To be fair, I haven't gained any weight back. I am talking myself out of binging enough to maintain 222 without much exercise. I have kept to my promise of NO SUGAR EVER, and I am still only drinking one glass of alcohol per week. I see these changes as permanent, although when I am very stressed, I still think about sugar. I have to admit, though, that I felt better when I weighed more but was exercising twice a day. But that just wasn't realistic as I wasn't working for the summer and I planned my entire day around exercise.
So, what am I going to do to refocus my goals this week? For starters, I am not giving in to telling myself that I am going to cook anything that takes more than 10 minutes on a weekday. I am going to cook all of my meals for the week today and put them in containers for the week. I am also going to try to get some meals into the freezer so that I can have a variety of choices for lunch. Since I don't have to cook, I will be more able convince myself to go to the gym after work. My goal for the week is to be binge free and exercise at least 3 days.

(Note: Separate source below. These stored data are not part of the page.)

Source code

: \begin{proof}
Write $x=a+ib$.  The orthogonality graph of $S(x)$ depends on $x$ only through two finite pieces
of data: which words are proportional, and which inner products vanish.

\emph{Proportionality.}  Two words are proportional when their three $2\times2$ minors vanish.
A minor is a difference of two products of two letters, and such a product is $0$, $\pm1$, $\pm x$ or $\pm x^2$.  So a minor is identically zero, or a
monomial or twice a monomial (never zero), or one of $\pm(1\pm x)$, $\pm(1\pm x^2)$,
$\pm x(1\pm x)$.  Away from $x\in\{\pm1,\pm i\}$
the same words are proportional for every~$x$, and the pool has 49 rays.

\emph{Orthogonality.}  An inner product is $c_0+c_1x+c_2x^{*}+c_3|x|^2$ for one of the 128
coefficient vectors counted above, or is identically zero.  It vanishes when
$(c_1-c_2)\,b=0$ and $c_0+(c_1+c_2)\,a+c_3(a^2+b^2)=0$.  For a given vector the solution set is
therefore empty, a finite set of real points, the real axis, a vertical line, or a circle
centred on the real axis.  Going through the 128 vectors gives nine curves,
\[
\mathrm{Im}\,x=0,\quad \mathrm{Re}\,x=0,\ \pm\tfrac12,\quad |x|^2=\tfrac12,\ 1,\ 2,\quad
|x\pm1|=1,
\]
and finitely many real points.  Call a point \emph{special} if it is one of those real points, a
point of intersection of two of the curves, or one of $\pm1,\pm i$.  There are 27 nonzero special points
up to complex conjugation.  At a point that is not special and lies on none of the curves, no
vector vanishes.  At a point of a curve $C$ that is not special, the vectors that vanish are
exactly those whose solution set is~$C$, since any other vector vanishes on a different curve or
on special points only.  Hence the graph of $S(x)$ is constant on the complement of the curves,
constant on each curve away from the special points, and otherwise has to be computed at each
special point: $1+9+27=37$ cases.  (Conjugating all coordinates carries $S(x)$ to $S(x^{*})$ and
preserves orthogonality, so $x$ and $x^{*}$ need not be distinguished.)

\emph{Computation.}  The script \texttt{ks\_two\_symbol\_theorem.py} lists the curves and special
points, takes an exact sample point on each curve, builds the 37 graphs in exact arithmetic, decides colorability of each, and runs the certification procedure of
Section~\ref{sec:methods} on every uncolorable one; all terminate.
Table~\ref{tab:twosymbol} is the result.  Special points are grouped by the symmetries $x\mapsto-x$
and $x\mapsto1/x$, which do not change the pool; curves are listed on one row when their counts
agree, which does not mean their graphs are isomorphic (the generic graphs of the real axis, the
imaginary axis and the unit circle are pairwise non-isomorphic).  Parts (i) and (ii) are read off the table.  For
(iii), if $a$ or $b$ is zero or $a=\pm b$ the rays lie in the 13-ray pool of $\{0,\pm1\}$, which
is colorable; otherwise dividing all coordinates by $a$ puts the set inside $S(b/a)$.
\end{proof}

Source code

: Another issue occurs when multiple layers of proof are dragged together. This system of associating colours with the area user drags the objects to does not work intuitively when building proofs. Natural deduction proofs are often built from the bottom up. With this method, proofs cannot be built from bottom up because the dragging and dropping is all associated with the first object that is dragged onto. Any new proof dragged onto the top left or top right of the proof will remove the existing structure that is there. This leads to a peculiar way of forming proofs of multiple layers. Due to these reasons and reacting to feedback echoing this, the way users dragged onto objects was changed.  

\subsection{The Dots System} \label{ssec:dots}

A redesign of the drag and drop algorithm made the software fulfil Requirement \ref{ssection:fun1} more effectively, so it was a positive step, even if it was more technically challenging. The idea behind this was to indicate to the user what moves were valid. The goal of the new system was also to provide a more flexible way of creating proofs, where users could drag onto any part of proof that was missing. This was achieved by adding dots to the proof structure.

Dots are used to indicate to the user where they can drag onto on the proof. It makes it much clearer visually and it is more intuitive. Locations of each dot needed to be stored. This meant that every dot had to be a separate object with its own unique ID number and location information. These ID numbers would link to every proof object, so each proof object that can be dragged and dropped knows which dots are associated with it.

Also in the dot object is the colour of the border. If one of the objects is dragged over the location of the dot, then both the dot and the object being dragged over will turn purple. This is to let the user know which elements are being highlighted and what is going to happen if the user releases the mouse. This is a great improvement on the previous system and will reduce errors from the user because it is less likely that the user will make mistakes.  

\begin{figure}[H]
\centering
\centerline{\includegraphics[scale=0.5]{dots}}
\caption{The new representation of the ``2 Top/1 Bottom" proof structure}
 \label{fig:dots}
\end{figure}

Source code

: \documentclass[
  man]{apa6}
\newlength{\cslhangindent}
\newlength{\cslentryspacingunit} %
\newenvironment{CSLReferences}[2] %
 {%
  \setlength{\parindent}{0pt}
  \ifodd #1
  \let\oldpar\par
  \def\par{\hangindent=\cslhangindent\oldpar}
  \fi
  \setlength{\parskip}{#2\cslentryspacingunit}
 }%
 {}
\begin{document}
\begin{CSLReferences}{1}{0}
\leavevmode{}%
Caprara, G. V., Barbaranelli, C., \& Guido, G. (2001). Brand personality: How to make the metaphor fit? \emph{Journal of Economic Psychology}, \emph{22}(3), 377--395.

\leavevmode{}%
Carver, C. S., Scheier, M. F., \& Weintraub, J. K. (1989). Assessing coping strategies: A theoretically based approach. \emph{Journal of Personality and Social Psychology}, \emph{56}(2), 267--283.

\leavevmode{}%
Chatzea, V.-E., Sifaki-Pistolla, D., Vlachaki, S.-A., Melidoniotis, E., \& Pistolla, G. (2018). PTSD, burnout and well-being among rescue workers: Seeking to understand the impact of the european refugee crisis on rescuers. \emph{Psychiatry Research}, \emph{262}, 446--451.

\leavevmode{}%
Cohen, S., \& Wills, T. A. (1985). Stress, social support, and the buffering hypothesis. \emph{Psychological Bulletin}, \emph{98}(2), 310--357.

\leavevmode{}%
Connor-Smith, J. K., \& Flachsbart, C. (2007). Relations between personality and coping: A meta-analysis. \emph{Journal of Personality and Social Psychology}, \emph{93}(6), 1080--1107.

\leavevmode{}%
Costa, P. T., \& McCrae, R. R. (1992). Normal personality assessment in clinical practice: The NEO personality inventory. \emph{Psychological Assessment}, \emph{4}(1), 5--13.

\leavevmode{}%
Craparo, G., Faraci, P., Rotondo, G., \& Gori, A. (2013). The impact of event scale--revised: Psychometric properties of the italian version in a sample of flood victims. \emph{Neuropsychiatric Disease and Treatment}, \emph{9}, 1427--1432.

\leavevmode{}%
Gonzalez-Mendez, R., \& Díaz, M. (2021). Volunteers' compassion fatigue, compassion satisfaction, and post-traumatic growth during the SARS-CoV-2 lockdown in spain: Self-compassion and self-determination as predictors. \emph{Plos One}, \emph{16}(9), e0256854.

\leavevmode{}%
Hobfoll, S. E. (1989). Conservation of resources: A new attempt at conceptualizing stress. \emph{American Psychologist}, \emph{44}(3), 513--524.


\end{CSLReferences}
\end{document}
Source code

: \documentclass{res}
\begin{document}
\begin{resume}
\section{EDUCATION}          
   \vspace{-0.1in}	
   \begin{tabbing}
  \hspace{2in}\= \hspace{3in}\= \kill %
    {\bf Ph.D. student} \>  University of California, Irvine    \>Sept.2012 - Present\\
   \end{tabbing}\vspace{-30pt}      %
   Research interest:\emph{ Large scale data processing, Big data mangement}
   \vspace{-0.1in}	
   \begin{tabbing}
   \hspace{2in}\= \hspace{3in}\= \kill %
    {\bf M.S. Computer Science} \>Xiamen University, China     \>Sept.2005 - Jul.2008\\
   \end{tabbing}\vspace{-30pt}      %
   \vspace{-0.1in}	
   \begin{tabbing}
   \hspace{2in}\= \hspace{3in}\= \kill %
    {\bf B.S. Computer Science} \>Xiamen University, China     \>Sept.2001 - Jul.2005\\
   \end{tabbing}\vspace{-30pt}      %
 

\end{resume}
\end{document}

I am also trying to figure out how I can move more at work. I have some sedentary habits that I can change. For example, I can stand up and move around when I present things instead of sitting at my desk. I can take a short walk during lunch instead of trying to get caught up on things. I can walk to see people instead of sending e-mails here and again. I can also try to go in early a few days to avoid bringing work home and try to have 3 days where I do not think about work in the evening. I think changing daily habits is the hardest part of this journey. When I am home on the weekends, I go into summer mode and live a healthy lifestyle. I just need to find a way to develop these same habits at work and stop dealing with stress by eating. It's great that I haven't gained back any weight, but I want to get refocused and get down to a healthy weight over the next year.